Mestres da Cultura Popular Encantam Brasília com Tradição e Arte
A expressão “Alumiar em vida” traduz o significado de assumir a coroa de rainha do congado do Maçambique de Osório, manifestação cultural da comunidade quilombola do Morro Alto, no litoral norte do Rio Grande do Sul. A mestra Francisca Dias, de 65 anos, conhecida como Rainha Ginga Preta, e outros 19 músicos do quilombo se apresentaram no Conic, em Brasília, no Encontro de Mestres da Cultura Popular.

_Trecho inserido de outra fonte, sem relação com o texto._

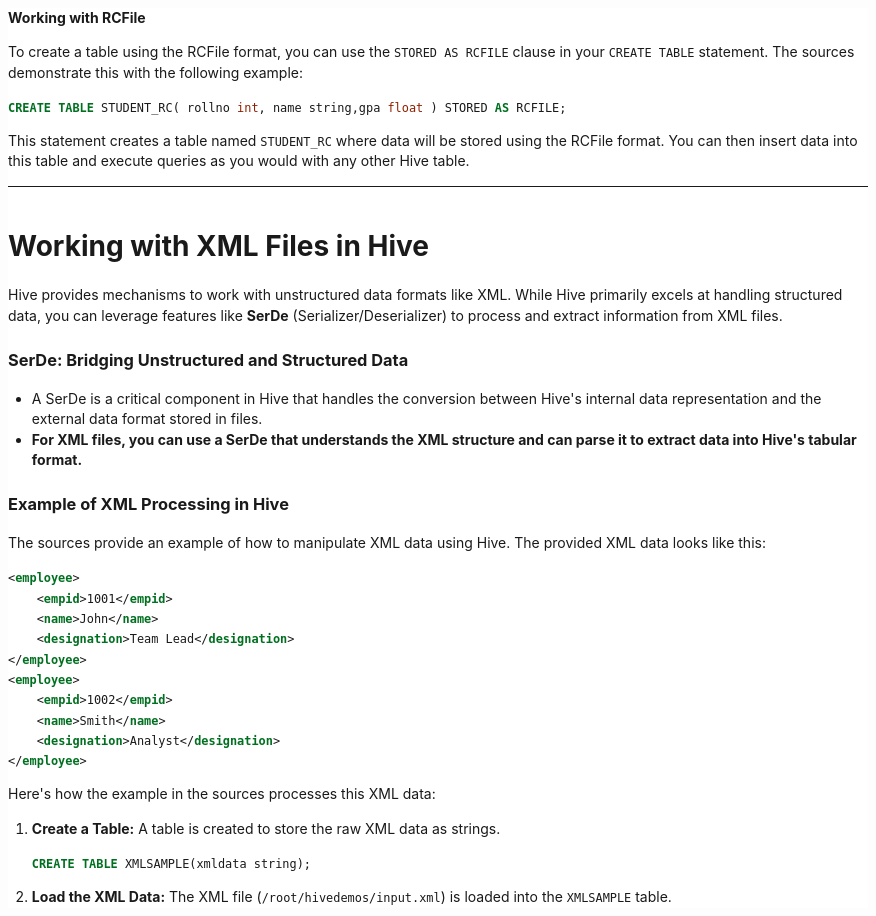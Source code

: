 **Working with RCFile**

To create a table using the RCFile format, you can use the `STORED AS RCFILE` clause in your `CREATE TABLE` statement. The sources demonstrate this with the following example:

```sql
CREATE TABLE STUDENT_RC( rollno int, name string,gpa float ) STORED AS RCFILE;
```

This statement creates a table named `STUDENT_RC` where data will be stored using the RCFile format. You can then insert data into this table and execute queries as you would with any other Hive table.

---

# Working with XML Files in Hive

Hive provides mechanisms to work with unstructured data formats like XML. While Hive primarily excels at handling structured data, you can leverage features like **SerDe** (Serializer/Deserializer) to process and extract information from XML files.

### SerDe: Bridging Unstructured and Structured Data

*   A SerDe is a critical component in Hive that handles the conversion between Hive's internal data representation and the external data format stored in files.
*   **For XML files, you can use a SerDe that understands the XML structure and can parse it to extract data into Hive's tabular format.**

### Example of XML Processing in Hive

The sources provide an example of how to manipulate XML data using Hive. The provided XML data looks like this:

```xml
<employee>
    <empid>1001</empid>
    <name>John</name>
    <designation>Team Lead</designation>
</employee>
<employee>
    <empid>1002</empid>
    <name>Smith</name>
    <designation>Analyst</designation>
</employee>
```

Here's how the example in the sources processes this XML data:

1.  **Create a Table:** A table is created to store the raw XML data as strings.

    ```sql
    CREATE TABLE XMLSAMPLE(xmldata string);
    ```

2.  **Load the XML Data:** The XML file (`/root/hivedemos/input.xml`) is loaded into the `XMLSAMPLE` table.

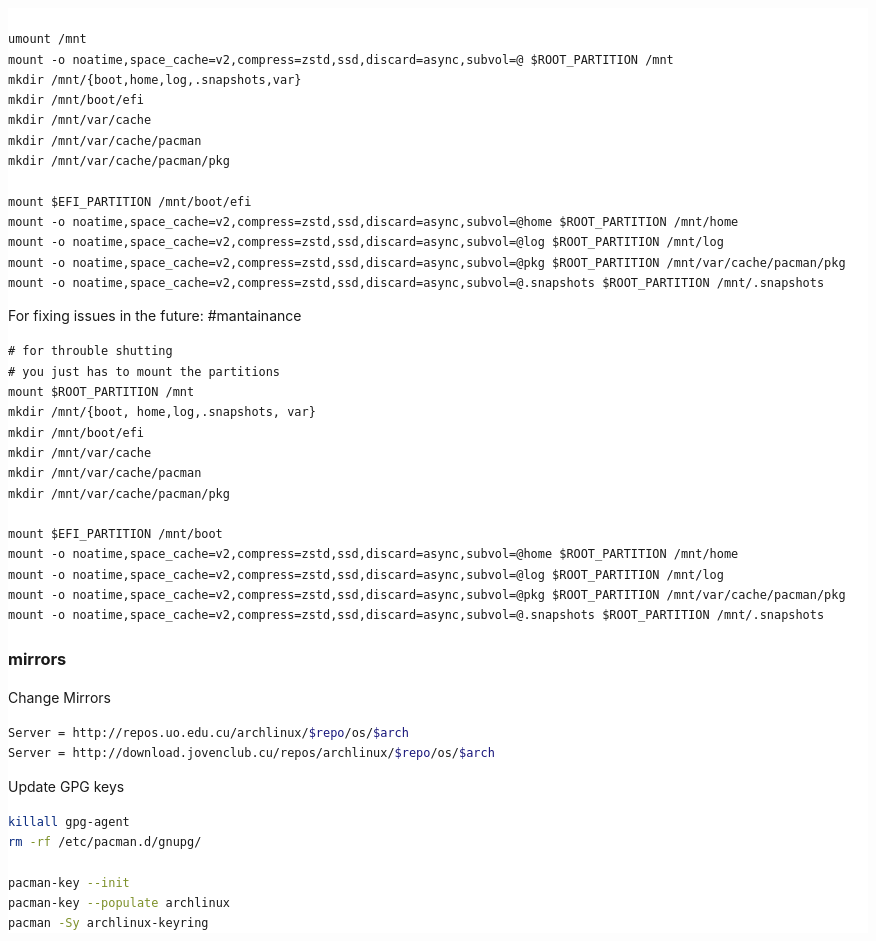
 ```shell

umount /mnt
mount -o noatime,space_cache=v2,compress=zstd,ssd,discard=async,subvol=@ $ROOT_PARTITION /mnt
mkdir /mnt/{boot,home,log,.snapshots,var}
mkdir /mnt/boot/efi
mkdir /mnt/var/cache
mkdir /mnt/var/cache/pacman
mkdir /mnt/var/cache/pacman/pkg

mount $EFI_PARTITION /mnt/boot/efi
mount -o noatime,space_cache=v2,compress=zstd,ssd,discard=async,subvol=@home $ROOT_PARTITION /mnt/home
mount -o noatime,space_cache=v2,compress=zstd,ssd,discard=async,subvol=@log $ROOT_PARTITION /mnt/log
mount -o noatime,space_cache=v2,compress=zstd,ssd,discard=async,subvol=@pkg $ROOT_PARTITION /mnt/var/cache/pacman/pkg
mount -o noatime,space_cache=v2,compress=zstd,ssd,discard=async,subvol=@.snapshots $ROOT_PARTITION /mnt/.snapshots
```


For fixing issues in the future: #mantainance

```shell
# for throuble shutting
# you just has to mount the partitions
mount $ROOT_PARTITION /mnt
mkdir /mnt/{boot, home,log,.snapshots, var}
mkdir /mnt/boot/efi
mkdir /mnt/var/cache
mkdir /mnt/var/cache/pacman
mkdir /mnt/var/cache/pacman/pkg

mount $EFI_PARTITION /mnt/boot
mount -o noatime,space_cache=v2,compress=zstd,ssd,discard=async,subvol=@home $ROOT_PARTITION /mnt/home
mount -o noatime,space_cache=v2,compress=zstd,ssd,discard=async,subvol=@log $ROOT_PARTITION /mnt/log
mount -o noatime,space_cache=v2,compress=zstd,ssd,discard=async,subvol=@pkg $ROOT_PARTITION /mnt/var/cache/pacman/pkg
mount -o noatime,space_cache=v2,compress=zstd,ssd,discard=async,subvol=@.snapshots $ROOT_PARTITION /mnt/.snapshots
```

### mirrors

Change Mirrors
```bash
Server = http://repos.uo.edu.cu/archlinux/$repo/os/$arch
Server = http://download.jovenclub.cu/repos/archlinux/$repo/os/$arch
```

Update GPG keys
```bash
killall gpg-agent
rm -rf /etc/pacman.d/gnupg/

pacman-key --init
pacman-key --populate archlinux 
pacman -Sy archlinux-keyring
```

Francisca Dias explica que o maçambique é uma congada gaúcha, de tradição de matriz africana bantu, mantida na região desde o século 19. “São as mesmas roupas e músicas desde sempre”, afirma. A manutenção da tradição, arte, fé e memória une diferentes faixas etárias, de crianças a idosos, em uma aliança de resistência. A comunidade produz seus próprios instrumentos, como tambores e a maçacaia, um cestinho de taquara com sementes de caetés que marca o ritmo.
A congada abrange música de salão, de rua e de igreja, enaltecendo a imagem de Nossa Senhora do Rosário. A fé católica e a arte se unem para combater preconceitos, incluindo o racismo, com as crianças sendo preparadas para se defenderem com palavras. Francisca Dias expressa sua emoção em levar a tradição de sua comunidade à capital federal, sonhando em expandir sua cultura pelo Brasil e combatendo a estranheza de alguns ao presenciarem a presença de pessoas negras no Rio Grande do Sul.
O encontro em Brasília, que contou com artistas de 11 estados e do Distrito Federal, tem como objetivos dar visibilidade à multiplicidade de manifestações culturais, ir na contramão de preconceitos e formar novos públicos. O curador Anderson Formiga ressalta a formação de um mosaico cultural que, embora predominantemente negro, também incorpora origens europeias e indígenas. O evento inclui apresentações e oficinas, com a intenção de encantar os jovens e garantir a continuidade das tradições pelos herdeiros mais novos.
A comunidade gaúcha do maçambique segue rigorosamente o respeito às tradições, com a rainha Francisca Dias tendo como maior desejo honrar seus ancestrais, especialmente sua mãe, Severina Dias, a última rainha. A celebração do maçambique deste ano ocorrerá em 24 de setembro. Tião Carvalho, mestre e músico maranhense de 71 anos, também participa do evento, buscando valorização da cultura tradicional brasileira e políticas públicas que garantam espaço para esses artistas, destacando que os jovens se interessam pela cultura quando a conhecem.